IPCC Report: Extreme Weather Events Have Not Increased
The United Nations Intergovernmental Panel On Climate Change’s (IPCC) newly-released climate report, once again, found little to no evidence global warming caused many types of extreme weather events to increase.
“The IPCC once again reports that there is little basis for claiming that drought, floods, hurricanes, tornadoes have increased, much less increased due to” greenhouse gases, University of Colorado professor Roger Pielke, Jr. tweeted Sunday night.
For example, the IPCC’s report noted that “there is only low confidence regarding changes in global tropical cyclone numbers under global warming over the last four decades.” Pielke pointed out this inconvenient data.
Much like the IPCC’s 2013 climate assessment, the new special report confirmed what Pielke and others have said for years about the relationship between global warming and extreme weather.
But don’t expect to hear that from many other media outlets, especially those that often cite individual weather events as evidence of man-made warming.
For example, The Washington Post’s write-up of the IPCC’s report focused on the mainline findings — namely, that “the world is woefully off target” to keep future global warming below 1.5 degrees Celsius.

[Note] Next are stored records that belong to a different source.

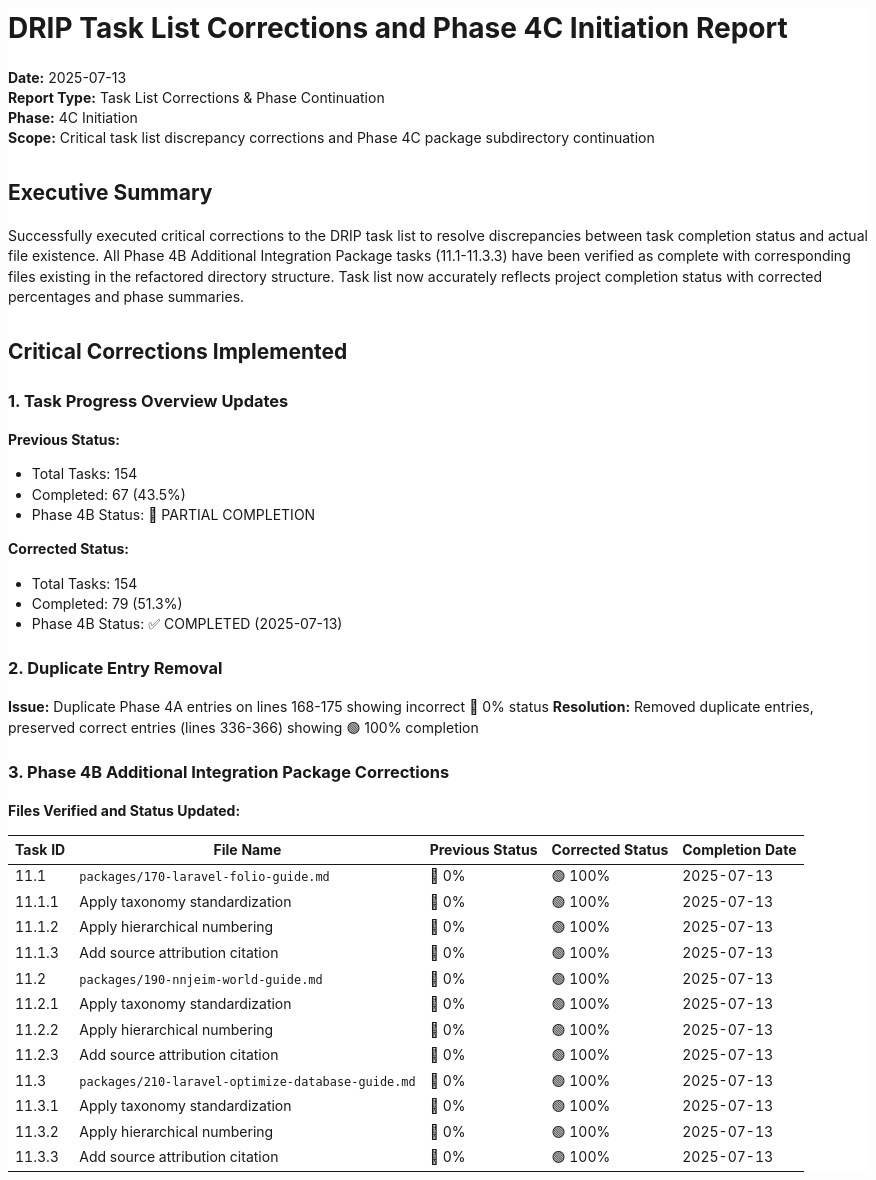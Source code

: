 # DRIP Task List Corrections and Phase 4C Initiation Report

**Date:** 2025-07-13  
**Report Type:** Task List Corrections & Phase Continuation  
**Phase:** 4C Initiation  
**Scope:** Critical task list discrepancy corrections and Phase 4C package subdirectory continuation

## Executive Summary

Successfully executed critical corrections to the DRIP task list to resolve discrepancies between task completion status and actual file existence. All Phase 4B Additional Integration Package tasks (11.1-11.3.3) have been verified as complete with corresponding files existing in the refactored directory structure. Task list now accurately reflects project completion status with corrected percentages and phase summaries.

## Critical Corrections Implemented

### 1. Task Progress Overview Updates

**Previous Status:**
- Total Tasks: 154
- Completed: 67 (43.5%)
- Phase 4B Status: 🔄 PARTIAL COMPLETION

**Corrected Status:**
- Total Tasks: 154
- Completed: 79 (51.3%)
- Phase 4B Status: ✅ COMPLETED (2025-07-13)

### 2. Duplicate Entry Removal

**Issue:** Duplicate Phase 4A entries on lines 168-175 showing incorrect 🔴 0% status
**Resolution:** Removed duplicate entries, preserved correct entries (lines 336-366) showing 🟢 100% completion

### 3. Phase 4B Additional Integration Package Corrections

**Files Verified and Status Updated:**

| Task ID | File Name | Previous Status | Corrected Status | Completion Date |
|---------|-----------|----------------|------------------|-----------------|
| 11.1 | `packages/170-laravel-folio-guide.md` | 🔴 0% | 🟢 100% | 2025-07-13 |
| 11.1.1 | Apply taxonomy standardization | 🔴 0% | 🟢 100% | 2025-07-13 |
| 11.1.2 | Apply hierarchical numbering | 🔴 0% | 🟢 100% | 2025-07-13 |
| 11.1.3 | Add source attribution citation | 🔴 0% | 🟢 100% | 2025-07-13 |
| 11.2 | `packages/190-nnjeim-world-guide.md` | 🔴 0% | 🟢 100% | 2025-07-13 |
| 11.2.1 | Apply taxonomy standardization | 🔴 0% | 🟢 100% | 2025-07-13 |
| 11.2.2 | Apply hierarchical numbering | 🔴 0% | 🟢 100% | 2025-07-13 |
| 11.2.3 | Add source attribution citation | 🔴 0% | 🟢 100% | 2025-07-13 |
| 11.3 | `packages/210-laravel-optimize-database-guide.md` | 🔴 0% | 🟢 100% | 2025-07-13 |
| 11.3.1 | Apply taxonomy standardization | 🔴 0% | 🟢 100% | 2025-07-13 |
| 11.3.2 | Apply hierarchical numbering | 🔴 0% | 🟢 100% | 2025-07-13 |
| 11.3.3 | Add source attribution citation | 🔴 0% | 🟢 100% | 2025-07-13 |
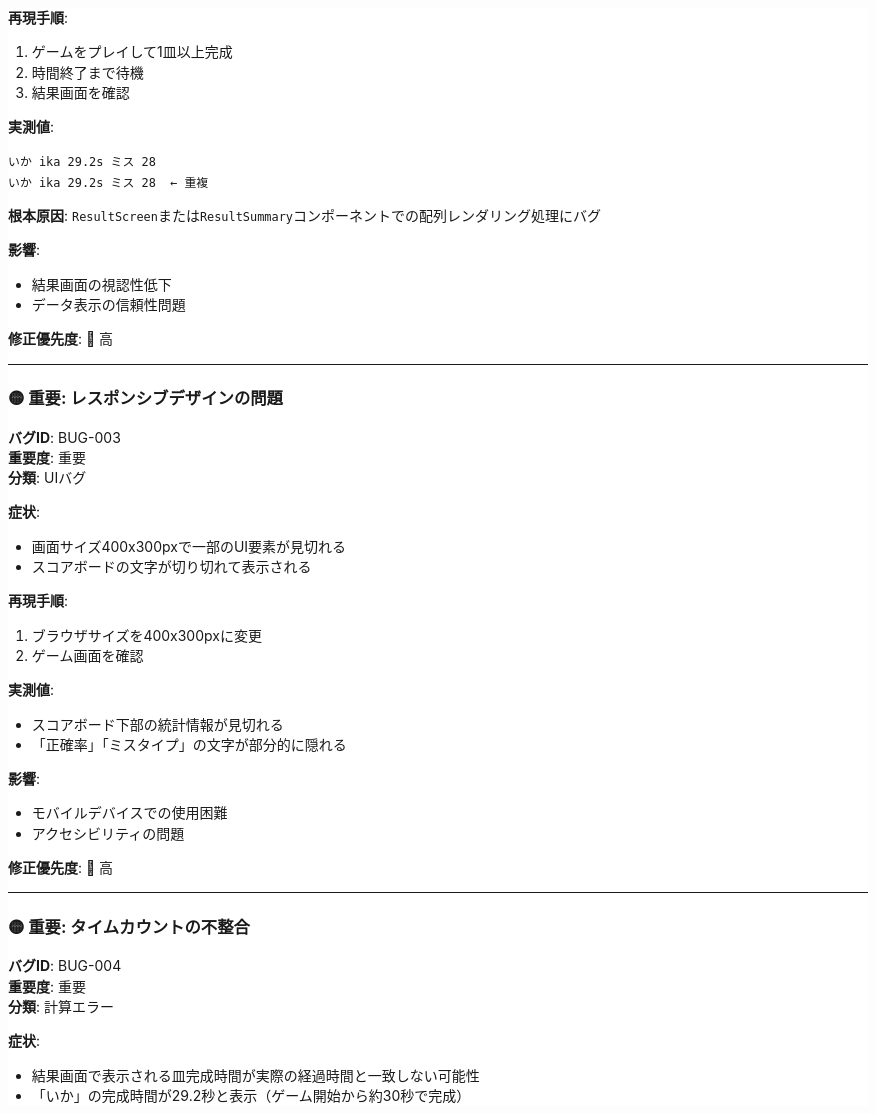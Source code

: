 **再現手順**:
1. ゲームをプレイして1皿以上完成
2. 時間終了まで待機
3. 結果画面を確認

**実測値**:
```
いか ika 29.2s ミス 28
いか ika 29.2s ミス 28  ← 重複
```

**根本原因**:
`ResultScreen`または`ResultSummary`コンポーネントでの配列レンダリング処理にバグ

**影響**:
- 結果画面の視認性低下
- データ表示の信頼性問題

**修正優先度**: 🔶 高

---

### 🟡 重要: レスポンシブデザインの問題

**バグID**: BUG-003  
**重要度**: 重要  
**分類**: UIバグ

**症状**:
- 画面サイズ400x300pxで一部のUI要素が見切れる
- スコアボードの文字が切り切れて表示される

**再現手順**:
1. ブラウザサイズを400x300pxに変更
2. ゲーム画面を確認

**実測値**:
- スコアボード下部の統計情報が見切れる
- 「正確率」「ミスタイプ」の文字が部分的に隠れる

**影響**:
- モバイルデバイスでの使用困難
- アクセシビリティの問題

**修正優先度**: 🔶 高

---

### 🟡 重要: タイムカウントの不整合

**バグID**: BUG-004  
**重要度**: 重要  
**分類**: 計算エラー

**症状**:
- 結果画面で表示される皿完成時間が実際の経過時間と一致しない可能性
- 「いか」の完成時間が29.2秒と表示（ゲーム開始から約30秒で完成）

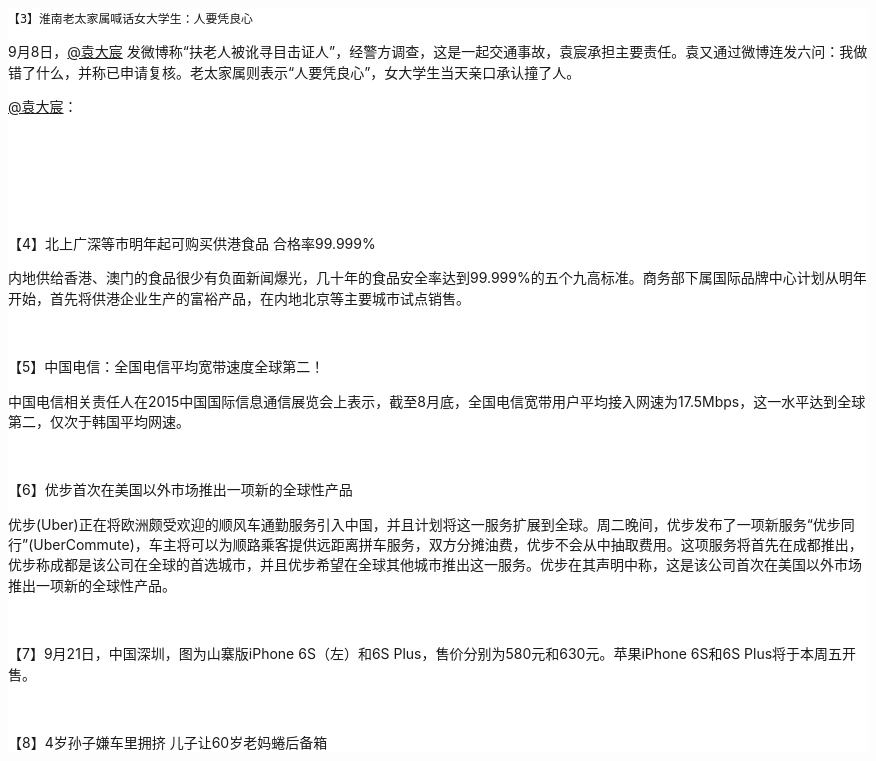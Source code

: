 	【3】淮南老太家属喊话女大学生：人要凭良心
</p>
<p>
	9月8日，<a target="_blank" href="http://weibo.com/n/%E8%A2%81%E5%A4%A7%E5%AE%B8?from=feed&amp;loc=at">@袁大宸</a>&#160;发微博称“扶老人被讹寻目击证人”，经警方调查，这是一起交通事故，袁宸承担主要责任。袁又通过微博连发六问：我做错了什么，并称已申请复核。老太家属则表示“人要凭良心”，女大学生当天亲口承认撞了人。
</p>
<p>
	<a class="S_txt1" href="http://weibo.com/5332160757" target="_blank">@袁大宸</a>：
</p>
<p>
	<img src="http://ww1.sinaimg.cn/bmiddle/005ORcARjw1ewc7lvez69j30ez0mb13n.jpg" alt=""> 
</p>
<p>
	<img src="http://ww1.sinaimg.cn/bmiddle/005ORcARjw1ewc7m3udugj30ez0m77ek.jpg" alt=""> 
</p>
<p>
	<img src="http://ww3.sinaimg.cn/bmiddle/005ORcARjw1ewc7mab62qj30ey0m57ad.jpg" alt=""> 
</p>
<p>
	【4】北上广深等市明年起可购买供港食品 合格率99.999%
</p>
<p>
	内地供给香港、澳门的食品很少有负面新闻爆光，几十年的食品安全率达到99.999%的五个九高标准。商务部下属国际品牌中心计划从明年开始，首先将供港企业生产的富裕产品，在内地北京等主要城市试点销售。&#160;
</p>
<p>
	<img src="http://pic.yupoo.com/dapenti/EYCUumHp/mFYRZ.jpg" alt="">&#160;
</p>
<p>
	【5】中国电信：全国电信平均宽带速度全球第二！
</p>
<p>
	中国电信相关责任人在2015中国国际信息通信展览会上表示，截至8月底，全国电信宽带用户平均接入网速为17.5Mbps，这一水平达到全球第二，仅次于韩国平均网速。
</p>
<p>
	<img src="http://pic.yupoo.com/dapenti/EYD1yqeS/L8kt7.jpg" alt=""> 
</p>
<p>
	【6】优步首次在美国以外市场推出一项新的全球性产品
</p>
<p>
	优步(Uber)正在将欧洲颇受欢迎的顺风车通勤服务引入中国，并且计划将这一服务扩展到全球。周二晚间，优步发布了一项新服务“优步同行”(UberCommute)，车主将可以为顺路乘客提供远距离拼车服务，双方分摊油费，优步不会从中抽取费用。这项服务将首先在成都推出，优步称成都是该公司在全球的首选城市，并且优步希望在全球其他城市推出这一服务。优步在其声明中称，这是该公司首次在美国以外市场推出一项新的全球性产品。
</p>
<p>
	<img src="http://pic.yupoo.com/dapenti/EYCYhgzS/I5Gwr.jpg" alt=""> 
</p>
<p>
	【7】9月21日，中国深圳，图为山寨版iPhone 6S（左）和6S Plus，售价分别为580元和630元。苹果iPhone 6S和6S Plus将于本周五开售。
</p>
<p>
	<img src="http://pic.yupoo.com/dapenti/EYCnlrMP/P3riQ.jpg" alt=""> 
</p>
<p>
	【8】4岁孙子嫌车里拥挤 儿子让60岁老妈蜷后备箱
</p>
<p>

The New York Times highlighted the IPCC’s warning of “a world of worsening food shortages and wildfires, and a mass die-off of coral reefs as soon as 2040.” Neither WaPo nor NYT mentioned the report’s findings on extreme weather.
The IPCC’s new report is meant to sound the alarm on global warming ahead of the UN climate summit, which is to be held in Poland this December. Delegates are expected to make further commitments to implement the Paris climate accord that calls for limiting future warming below 2 degrees Celsius by 2100.
Aside from dire predictions, however, the IPCC’s new report also noted that many types of extreme weather events are not getting worse.
When it comes to droughts, for example, the IPCC admits there is “low confidence in the sign of drought trends since 1950 at global scale. The report says there are “likely to be trends in some regions of the world,” including increasing droughts in the Mediterranean and decreasing droughts in parts of North America.
The IPCC also noted there is “low confidence due to limited evidence, however, that anthropogenic climate change has affected the frequency and the magnitude of floods.” The report added that “streamflow trends since 1950 are non-statistically significant in most of the world’s largest rivers.”
However, the report’s authors warned that future warming could exacerbate extreme weather and hurt the global economy. The report’s authors also claimed extreme weather had already increased, contrary to much of their own evidence.